Paclitaxel (Taxol) is known to act by polymerizing and stabilizing microtubules. In spite of a known target, the existence of additional targets is suggested by a poor understanding of the mechanism(s) underlying eventual cell death by paclitaxel and by the drug's high efficacy, as compared to other spindle poisons.
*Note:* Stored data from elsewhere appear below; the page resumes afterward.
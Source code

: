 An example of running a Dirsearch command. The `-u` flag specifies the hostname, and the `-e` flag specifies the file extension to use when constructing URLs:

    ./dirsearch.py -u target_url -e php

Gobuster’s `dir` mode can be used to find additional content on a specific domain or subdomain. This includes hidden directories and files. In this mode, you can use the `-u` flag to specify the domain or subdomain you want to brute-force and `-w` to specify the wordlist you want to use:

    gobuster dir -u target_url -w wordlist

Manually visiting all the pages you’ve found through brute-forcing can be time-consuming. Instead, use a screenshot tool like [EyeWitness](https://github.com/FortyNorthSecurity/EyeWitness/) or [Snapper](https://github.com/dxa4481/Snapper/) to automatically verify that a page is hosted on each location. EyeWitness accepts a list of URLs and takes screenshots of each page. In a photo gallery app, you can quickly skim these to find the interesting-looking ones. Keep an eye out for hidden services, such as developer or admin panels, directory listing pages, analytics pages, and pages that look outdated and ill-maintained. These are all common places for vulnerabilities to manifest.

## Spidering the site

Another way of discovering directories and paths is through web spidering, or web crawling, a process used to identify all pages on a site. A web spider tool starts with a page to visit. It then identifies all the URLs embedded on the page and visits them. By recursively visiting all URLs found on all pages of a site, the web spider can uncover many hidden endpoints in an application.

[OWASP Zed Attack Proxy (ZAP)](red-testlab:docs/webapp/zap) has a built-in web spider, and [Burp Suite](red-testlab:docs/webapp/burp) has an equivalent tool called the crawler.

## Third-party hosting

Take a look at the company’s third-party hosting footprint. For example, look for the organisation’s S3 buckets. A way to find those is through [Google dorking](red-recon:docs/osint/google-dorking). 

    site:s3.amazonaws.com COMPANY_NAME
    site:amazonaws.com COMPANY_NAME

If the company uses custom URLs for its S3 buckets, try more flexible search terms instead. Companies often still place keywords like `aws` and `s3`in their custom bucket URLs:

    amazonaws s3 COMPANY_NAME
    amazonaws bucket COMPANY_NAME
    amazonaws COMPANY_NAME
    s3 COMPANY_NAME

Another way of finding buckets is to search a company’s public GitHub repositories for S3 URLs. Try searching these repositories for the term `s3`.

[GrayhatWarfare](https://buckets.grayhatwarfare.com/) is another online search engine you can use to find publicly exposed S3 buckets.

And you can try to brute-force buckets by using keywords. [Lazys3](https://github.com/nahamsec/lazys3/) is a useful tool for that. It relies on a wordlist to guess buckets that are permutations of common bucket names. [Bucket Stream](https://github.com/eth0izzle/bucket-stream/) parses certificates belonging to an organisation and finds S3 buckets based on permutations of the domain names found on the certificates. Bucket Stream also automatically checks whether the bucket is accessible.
Based on the enhanced sensitivity of a mutant DNA double-strand break repair-deficient Chinese hamster ovary cell line to paclitaxel as well as to various topoisomerase (Topo) II poisons, it was hypothesized that paclitaxel, in addition to having an effect on microtubules, may also alter the activity of Topo II. This study demonstrates the unique, in vitro effects of paclitaxel on Topo II activity as investigated by monitoring the decatenation of kinetoplast DNA and relaxation of supercoiled plasmid DNA by Topo II. Unlike classical anti-topoisomerase drugs, low concentrations of paclitaxel (0.02-500 nM) stimulated Topo II catalytic activity, while higher concentrations over 5 microM inhibited the activity of Topo II. Furthermore, these effects of paclitaxel appear to be mediated through a direct interaction of paclitaxel with Topo II rather than an interaction with DNA or DNA-Topo II complexes. Collectively, the evidence presented suggests the existence of an atypical interaction between Topo II and paclitaxel that may disrupt the normal functioning of the enzyme.